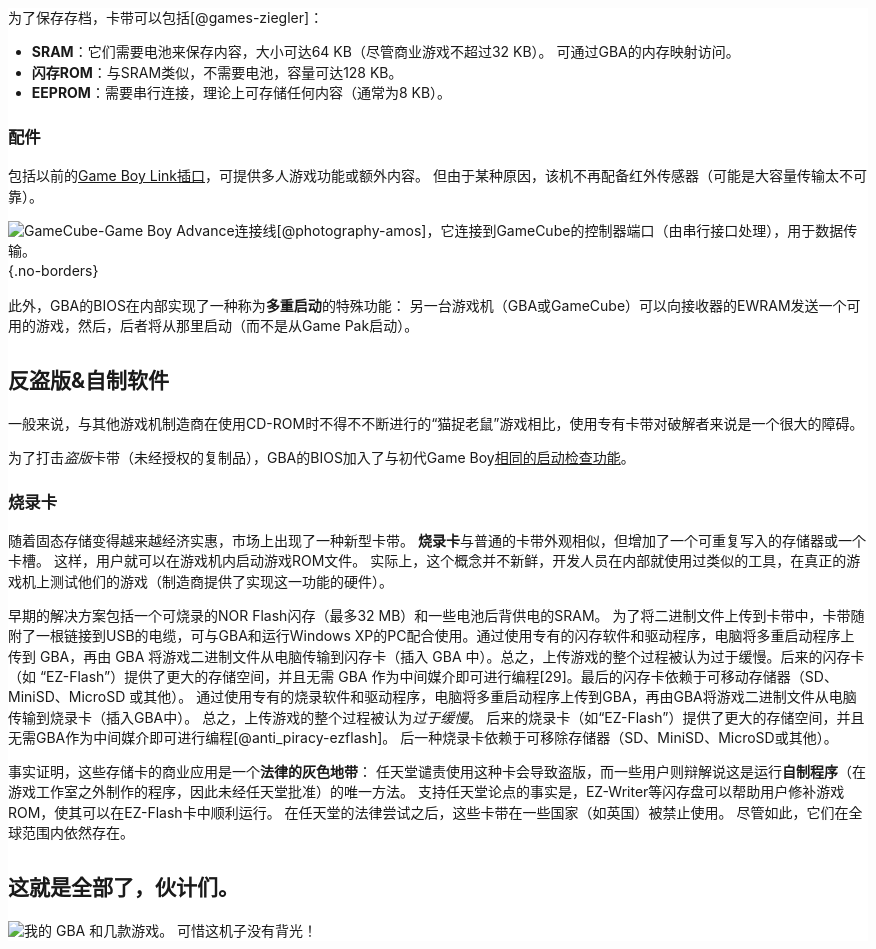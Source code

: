 为了保存存档，卡带可以包括[@games-ziegler]：

- **SRAM**：它们需要电池来保存内容，大小可达64 KB（尽管商业游戏不超过32 KB）。 可通过GBA的内存映射访问。
- **闪存ROM**：与SRAM类似，不需要电池，容量可达128 KB。
- **EEPROM**：需要串行连接，理论上可存储任何内容（通常为8 KB）。

### 配件

包括以前的[Game Boy Link插口](game-boy#external-communications)，可提供多人游戏功能或额外内容。 但由于某种原因，该机不再配备红外传感器（可能是大容量传输太不可靠）。

![GameCube-Game Boy Advance连接线[@photography-amos]，它连接到GameCube的控制器端口（由串行接口处理），用于数据传输。
](link_cable.png) {.no-borders}

此外，GBA的BIOS在内部实现了一种称为**多重启动**的特殊功能： 另一台游戏机（GBA或GameCube）可以向接收器的EWRAM发送一个可用的游戏，然后，后者将从那里启动（而不是从Game Pak启动）。

## 反盗版&自制软件

一般来说，与其他游戏机制造商在使用CD-ROM时不得不不断进行的“猫捉老鼠”游戏相比，使用专有卡带对破解者来说是一个很大的障碍。

为了打击*盗版*卡带（未经授权的复制品），GBA的BIOS加入了与初代Game Boy[相同的启动检查功能](game-boy#anti-piracy)。

### 烧录卡

随着固态存储变得越来越经济实惠，市场上出现了一种新型卡带。 **烧录卡**与普通的卡带外观相似，但增加了一个可重复写入的存储器或一个卡槽。 这样，用户就可以在游戏机内启动游戏ROM文件。 实际上，这个概念并不新鲜，开发人员在内部就使用过类似的工具，在真正的游戏机上测试他们的游戏（制造商提供了实现这一功能的硬件）。

早期的解决方案包括一个可烧录的NOR Flash闪存（最多32 MB）和一些电池后背供电的SRAM。 为了将二进制文件上传到卡带中，卡带随附了一根链接到USB的电缆，可与GBA和运行Windows XP的PC配合使用。通过使用专有的闪存软件和驱动程序，电脑将多重启动程序上传到 GBA，再由 GBA 将游戏二进制文件从电脑传输到闪存卡（插入 GBA 中）。总之，上传游戏的整个过程被认为过于缓慢。后来的闪存卡（如 “EZ-Flash”）提供了更大的存储空间，并且无需 GBA 作为中间媒介即可进行编程[29]。最后的闪存卡依赖于可移动存储器（SD、MiniSD、MicroSD 或其他）。 通过使用专有的烧录软件和驱动程序，电脑将多重启动程序上传到GBA，再由GBA将游戏二进制文件从电脑传输到烧录卡（插入GBA中）。 总之，上传游戏的整个过程被认为*过于缓慢*。 后来的烧录卡（如“EZ-Flash”）提供了更大的存储空间，并且无需GBA作为中间媒介即可进行编程[@anti_piracy-ezflash]。 后一种烧录卡依赖于可移除存储器（SD、MiniSD、MicroSD或其他）。

事实证明，这些存储卡的商业应用是一个**法律的灰色地带**： 任天堂谴责使用这种卡会导致盗版，而一些用户则辩解说这是运行**自制程序**（在游戏工作室之外制作的程序，因此未经任天堂批准）的唯一方法。 支持任天堂论点的事实是，EZ-Writer等闪存盘可以帮助用户修补游戏ROM，使其可以在EZ-Flash卡中顺利运行。 在任天堂的法律尝试之后，这些卡带在一些国家（如英国）被禁止使用。 尽管如此，它们在全球范围内依然存在。

## 这就是全部了，伙计们。

![我的 GBA 和几款游戏。<br>可惜这机子没有背光！](mygba.png)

[Task]: Give the listing above again exactly, minus any images.

[The completed task]:
Source code

: 为了保存存档，卡带可以包括[@games-ziegler]：

- **SRAM**：它们需要电池来保存内容，大小可达64 KB（尽管商业游戏不超过32 KB）。 可通过GBA的内存映射访问。
- **闪存ROM**：与SRAM类似，不需要电池，容量可达128 KB。
- **EEPROM**：需要串行连接，理论上可存储任何内容（通常为8 KB）。

### 配件

包括以前的[Game Boy Link插口](game-boy#external-communications)，可提供多人游戏功能或额外内容。 但由于某种原因，该机不再配备红外传感器（可能是大容量传输太不可靠）。

![GameCube-Game Boy Advance连接线[@photography-amos]，它连接到GameCube的控制器端口（由串行接口处理），用于数据传输。
](link_cable.png) {.no-borders}

此外，GBA的BIOS在内部实现了一种称为**多重启动**的特殊功能： 另一台游戏机（GBA或GameCube）可以向接收器的EWRAM发送一个可用的游戏，然后，后者将从那里启动（而不是从Game Pak启动）。

## 反盗版&自制软件

一般来说，与其他游戏机制造商在使用CD-ROM时不得不不断进行的“猫捉老鼠”游戏相比，使用专有卡带对破解者来说是一个很大的障碍。

为了打击*盗版*卡带（未经授权的复制品），GBA的BIOS加入了与初代Game Boy[相同的启动检查功能](game-boy#anti-piracy)。

### 烧录卡

随着固态存储变得越来越经济实惠，市场上出现了一种新型卡带。 **烧录卡**与普通的卡带外观相似，但增加了一个可重复写入的存储器或一个卡槽。 这样，用户就可以在游戏机内启动游戏ROM文件。 实际上，这个概念并不新鲜，开发人员在内部就使用过类似的工具，在真正的游戏机上测试他们的游戏（制造商提供了实现这一功能的硬件）。

早期的解决方案包括一个可烧录的NOR Flash闪存（最多32 MB）和一些电池后背供电的SRAM。 为了将二进制文件上传到卡带中，卡带随附了一根链接到USB的电缆，可与GBA和运行Windows XP的PC配合使用。通过使用专有的闪存软件和驱动程序，电脑将多重启动程序上传到 GBA，再由 GBA 将游戏二进制文件从电脑传输到闪存卡（插入 GBA 中）。总之，上传游戏的整个过程被认为过于缓慢。后来的闪存卡（如 “EZ-Flash”）提供了更大的存储空间，并且无需 GBA 作为中间媒介即可进行编程[29]。最后的闪存卡依赖于可移动存储器（SD、MiniSD、MicroSD 或其他）。 通过使用专有的烧录软件和驱动程序，电脑将多重启动程序上传到GBA，再由GBA将游戏二进制文件从电脑传输到烧录卡（插入GBA中）。 总之，上传游戏的整个过程被认为*过于缓慢*。 后来的烧录卡（如“EZ-Flash”）提供了更大的存储空间，并且无需GBA作为中间媒介即可进行编程[@anti_piracy-ezflash]。 后一种烧录卡依赖于可移除存储器（SD、MiniSD、MicroSD或其他）。

事实证明，这些存储卡的商业应用是一个**法律的灰色地带**： 任天堂谴责使用这种卡会导致盗版，而一些用户则辩解说这是运行**自制程序**（在游戏工作室之外制作的程序，因此未经任天堂批准）的唯一方法。 支持任天堂论点的事实是，EZ-Writer等闪存盘可以帮助用户修补游戏ROM，使其可以在EZ-Flash卡中顺利运行。 在任天堂的法律尝试之后，这些卡带在一些国家（如英国）被禁止使用。 尽管如此，它们在全球范围内依然存在。

## 这就是全部了，伙计们。

![我的 GBA 和几款游戏。<br>可惜这机子没有背光！](mygba.png)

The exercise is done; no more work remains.